01/09/2006

 

Story of two very dissimilar states


The change is quick and abrupt. Mountains and ubiquitous valleys covered in lush green trees and cool breeze gives way to nearly denuded hills and scattered bushes as one crosses Koderma - the border town in Jharkhand - to enter Rajauli in Bihar. A few minutes more and one's suddenly surrounded by water and mud-filled paddy fields, cows and bullocks - you know you are in Bihar.

One misses the breeze, the forests and the enchanting hills housing elephants, deer, cats and other wild denizens lurking all along the 200 km Ranchi-Koderma stretch. The woods and rocks sharply pave way to flat paddy and hay fields and tubs on mounted platforms to feed cattle and cows, ox and buffalos before houses, from Nawada, to Nalanda to Bakhtiarpur.

It's not only the landscape that changes when one leaves Koderma to enter the dusty and sultry Nawada district in Bihar. One does feel the vast difference in the culture of the two states, too.

For instance, the women selling hadia in earthen pots, beneath trees and behind bushes, are unique sights from Ranchi to Hazaribagh to Jhumari Tilaiya.
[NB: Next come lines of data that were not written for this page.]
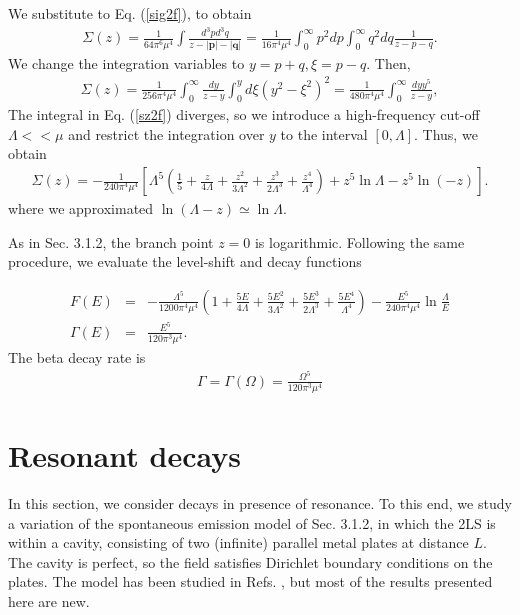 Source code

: \documentclass[12pt]{article}
\numberwithin{equation}{section}
\begin{document}
   We substitute to  Eq. (\ref{sig2f}), to obtain
  \begin{eqnarray}
  \Sigma(z) = \frac{1}{64 \pi^6 \mu^4} \int \frac{d^3p d^3q}{z - |\pmb p| - |{\pmb q}|} = \frac{1}{16 \pi^4 \mu^4} \int_0^{\infty}p^2dp \int_0^{\infty} q^2 dq  \frac{1}{z-p-q}.
  \end{eqnarray}
We change the integration  variables to $y = p+q, \xi = p-q$. Then,
  \begin{eqnarray}
  \Sigma(z) =   \frac{1}{256 \pi^4 \mu^4} \int_0^{\infty}\frac{dy}{z-y} \int_0^y d\xi (y^2-\xi^2)^2 = \frac{1}{480\pi^4 \mu^4}\int_0^{\infty} \frac{dy y^5}{z-y}, \label{sz2f}
  \end{eqnarray}
The integral in Eq. (\ref{sz2f}) diverges, so we introduce a high-frequency cut-off $\Lambda << \mu$ and restrict the integration over $y$ to the interval $[0, \Lambda]$. Thus, we obtain
\begin{eqnarray}
\Sigma(z) = - \frac{1}{240 \pi^4 \mu^4} \left[ \Lambda^5\left(\frac{1}{5} + \frac{z}{4 \Lambda}  + \frac{z^2}{3\Lambda^2} + \frac{z^3}{2\Lambda^3} + \frac{z^4}{\Lambda^4}\right)+z^5 \ln \Lambda -z^5 \ln(-z)   \right].
\end{eqnarray}
where we approximated  $\ln(\Lambda- z) \simeq \ln \Lambda$.

As in Sec. 3.1.2, the branch point $z = 0$ is logarithmic. Following the same procedure, we evaluate the level-shift and decay functions

\begin{eqnarray}
F(E) &=& - \frac{\Lambda^5}{1200\pi^4 \mu^4} \left(1+ \frac{5E}{4 \Lambda} + \frac{5E^2}{3\Lambda^2} + \frac{5E^3}{2\Lambda^3} + \frac{5E^4}{\Lambda^4}\right) - \frac{E^5}{240 \pi^4 \mu^4}  \ln\frac{\Lambda}{E}
\\
\Gamma(E) &=& \frac{E^5}{120 \pi^3 \mu^4}.  \label{gamma2ef}
\end{eqnarray}
The beta decay rate is
\begin{eqnarray}
\Gamma = \Gamma(\Omega) =  \frac{\Omega^5}{120 \pi^3 \mu^4}
\end{eqnarray}


\section{Resonant decays}
In this section, we consider decays in presence of resonance. To this end, we study  a  variation of the spontaneous emission model of Sec. 3.1.2, in which the 2LS is  within a cavity, consisting of two (infinite) parallel metal plates at distance $L$.  The cavity is perfect, so the field satisfies Dirichlet boundary conditions on the plates.   The model has been studied in Refs. \cite{AnHu, Cum}, but most of the results presented here are new.
\end{document}
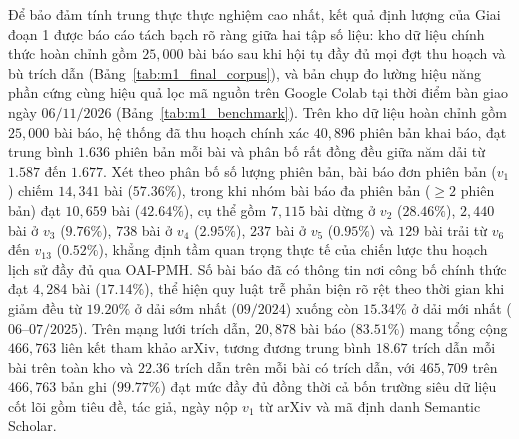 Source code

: Để bảo đảm tính trung thực thực nghiệm cao nhất, kết quả định lượng của Giai đoạn 1 được báo cáo tách bạch rõ ràng giữa hai tập số liệu: kho dữ liệu chính thức hoàn chỉnh gồm $25{,}000$ bài báo sau khi hội tụ đầy đủ mọi đợt thu hoạch và bù trích dẫn (Bảng~\ref{tab:m1_final_corpus}), và bản chụp đo lường hiệu năng phần cứng cùng hiệu quả lọc mã nguồn trên Google Colab tại thời điểm bàn giao ngày $06/11/2026$ (Bảng~\ref{tab:m1_benchmark}). Trên kho dữ liệu hoàn chỉnh gồm $25{,}000$ bài báo, hệ thống đã thu hoạch chính xác $40{,}896$ phiên bản khai báo, đạt trung bình $1.636$ phiên bản mỗi bài và phân bố rất đồng đều giữa năm dải từ $1.587$ đến $1.677$. Xét theo phân bố số lượng phiên bản, bài báo đơn phiên bản ($v_1$) chiếm $14{,}341$ bài ($57.36\%$), trong khi nhóm bài báo đa phiên bản ($\ge 2$ phiên bản) đạt $10{,}659$ bài ($42.64\%$), cụ thể gồm $7{,}115$ bài dừng ở $v_2$ ($28.46\%$), $2{,}440$ bài ở $v_3$ ($9.76\%$), $738$ bài ở $v_4$ ($2.95\%$), $237$ bài ở $v_5$ ($0.95\%$) và $129$ bài trải từ $v_6$ đến $v_{13}$ ($0.52\%$), khẳng định tầm quan trọng thực tế của chiến lược thu hoạch lịch sử đầy đủ qua OAI-PMH. Số bài báo đã có thông tin nơi công bố chính thức đạt $4{,}284$ bài ($17.14\%$), thể hiện quy luật trễ phản biện rõ rệt theo thời gian khi giảm đều từ $19.20\%$ ở dải sớm nhất ($09/2024$) xuống còn $15.34\%$ ở dải mới nhất ($06\text{--}07/2025$). Trên mạng lưới trích dẫn, $20{,}878$ bài báo ($83.51\%$) mang tổng cộng $466{,}763$ liên kết tham khảo arXiv, tương đương trung bình $18.67$ trích dẫn mỗi bài trên toàn kho và $22.36$ trích dẫn trên mỗi bài có trích dẫn, với $465{,}709$ trên $466{,}763$ bản ghi ($99.77\%$) đạt mức đầy đủ đồng thời cả bốn trường siêu dữ liệu cốt lõi gồm tiêu đề, tác giả, ngày nộp $v_1$ từ arXiv và mã định danh Semantic Scholar.


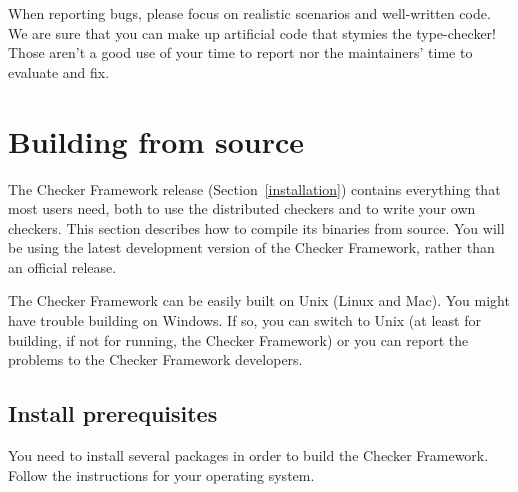 When reporting bugs, please focus on realistic scenarios and well-written
code.  We are sure that you can make up artificial code that stymies the
type-checker!  Those aren't a good use of your time to report nor the
maintainers' time to evaluate and fix.


\section{Building from source\label{build-source}}

The Checker Framework release (Section~\ref{installation}) contains
everything that most users need, both to use the distributed checkers and
to write your own checkers.  This section describes how to compile its
binaries from source.  You will be using the latest development version of
the Checker Framework, rather than an official release.


The Checker Framework can be easily built on Unix (Linux and Mac).  You
might have trouble building on Windows.  If so, you can switch to Unix (at
least for building, if not for running, the Checker Framework) or you can
report the problems to the Checker Framework developers.


\subsection{Install prerequisites\label{building-prerequisites}}

You need to install several packages in order to build the Checker
Framework.
Follow the instructions for your operating system.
There are a few scattered patches for harvest between the hills. There one does find peasants ploughing the fields with their buffalos or preparing the field. But, farming activity is very rare from Ranchi to Koderma. Men and women carrying bundle of logs on their heads are the usual sights in the hills.

From Nawada onwards there is the presence of intensive farming activity on both sides of the highway. One finds only oxen ploughing the fields, while cows and buffalos graze all along. I could smell the smoke of cowdung-fire coming from almost every household as the sun went down warranting Bihar villagers to prepare dinner.

Cow dung is still the main source of fuel to keep the home-fire burning in the planes of Bihar unlike coal and wood in the Jharkhand villages. And, one doesn't find even a trace of hadia as one crosses Koderma to enter the Bihar.

It does not mean that Bihar does not have its share of drinkers. But hadia, which is part and parcel of tribal life is simply nowhere to be seen. The size and shape of the people and the cattle, too, appear to have changed as one enters Bihar from Jharkhand. Cows, buffalos, oxen and even men look relatively taller and robust in Nalanda and Bakhtiyapur unlike the dwarf cattle and relatively shorter humans in the tribal villages along Ranchi-Ramgarh-Hazaribagh Road.

The culture of town and citylife in the two states is also dissimilar. Bokaro, Hazaribagh, Ranchi and Dhanbad feel more cosmopolitan, in the sense, that these Jharkhand cities have people from Bengal, Bihar, Oriya and other parts of India. If you speak Bangla in Dhanbad, Jamshedpur and even in Ranchi, you will not be looked upon with surprise.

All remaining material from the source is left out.